As the answer, give a copy of each line below that includes the word "includegraphics".

DATA SHOWN section start

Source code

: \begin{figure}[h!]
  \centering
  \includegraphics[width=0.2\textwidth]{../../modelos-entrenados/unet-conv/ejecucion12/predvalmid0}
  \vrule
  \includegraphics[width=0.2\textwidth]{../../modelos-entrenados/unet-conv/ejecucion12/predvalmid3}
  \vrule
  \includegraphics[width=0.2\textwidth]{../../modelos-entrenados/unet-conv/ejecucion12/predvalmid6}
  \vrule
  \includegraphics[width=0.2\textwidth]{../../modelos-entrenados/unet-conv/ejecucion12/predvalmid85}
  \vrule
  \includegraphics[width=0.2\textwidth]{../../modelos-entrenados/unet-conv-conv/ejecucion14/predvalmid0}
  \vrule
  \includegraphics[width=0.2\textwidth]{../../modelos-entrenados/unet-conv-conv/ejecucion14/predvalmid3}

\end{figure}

DATA SHOWN section end
DATA SHOWN section start

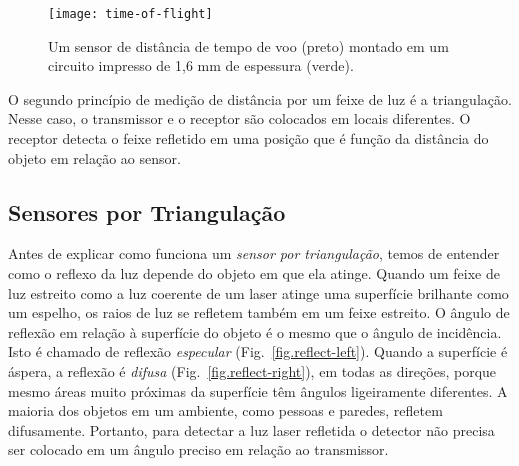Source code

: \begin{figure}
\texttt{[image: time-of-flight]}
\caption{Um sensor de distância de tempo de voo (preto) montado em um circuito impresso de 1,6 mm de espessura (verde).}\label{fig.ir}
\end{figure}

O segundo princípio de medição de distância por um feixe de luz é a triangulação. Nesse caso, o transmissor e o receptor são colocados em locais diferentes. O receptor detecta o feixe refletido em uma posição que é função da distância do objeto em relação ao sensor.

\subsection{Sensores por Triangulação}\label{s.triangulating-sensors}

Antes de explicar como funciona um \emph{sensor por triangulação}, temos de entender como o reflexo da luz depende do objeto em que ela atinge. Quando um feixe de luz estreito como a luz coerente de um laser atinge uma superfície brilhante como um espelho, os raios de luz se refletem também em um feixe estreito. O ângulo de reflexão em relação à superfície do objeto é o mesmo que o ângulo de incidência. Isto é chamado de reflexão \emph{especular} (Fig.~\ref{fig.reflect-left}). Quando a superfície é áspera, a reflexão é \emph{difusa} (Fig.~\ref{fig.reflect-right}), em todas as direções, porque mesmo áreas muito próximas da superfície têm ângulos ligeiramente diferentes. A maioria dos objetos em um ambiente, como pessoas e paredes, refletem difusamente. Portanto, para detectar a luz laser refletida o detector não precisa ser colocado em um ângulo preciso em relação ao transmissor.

DATA SHOWN section end

RESPONSE TO THIS TASK:
  \includegraphics[width=0.2\textwidth]{../../modelos-entrenados/unet-conv/ejecucion12/predvalmid0}
  \includegraphics[width=0.2\textwidth]{../../modelos-entrenados/unet-conv/ejecucion12/predvalmid3}
  \includegraphics[width=0.2\textwidth]{../../modelos-entrenados/unet-conv/ejecucion12/predvalmid6}
  \includegraphics[width=0.2\textwidth]{../../modelos-entrenados/unet-conv/ejecucion12/predvalmid85}
  \includegraphics[width=0.2\textwidth]{../../modelos-entrenados/unet-conv-conv/ejecucion14/predvalmid0}
  \includegraphics[width=0.2\textwidth]{../../modelos-entrenados/unet-conv-conv/ejecucion14/predvalmid3}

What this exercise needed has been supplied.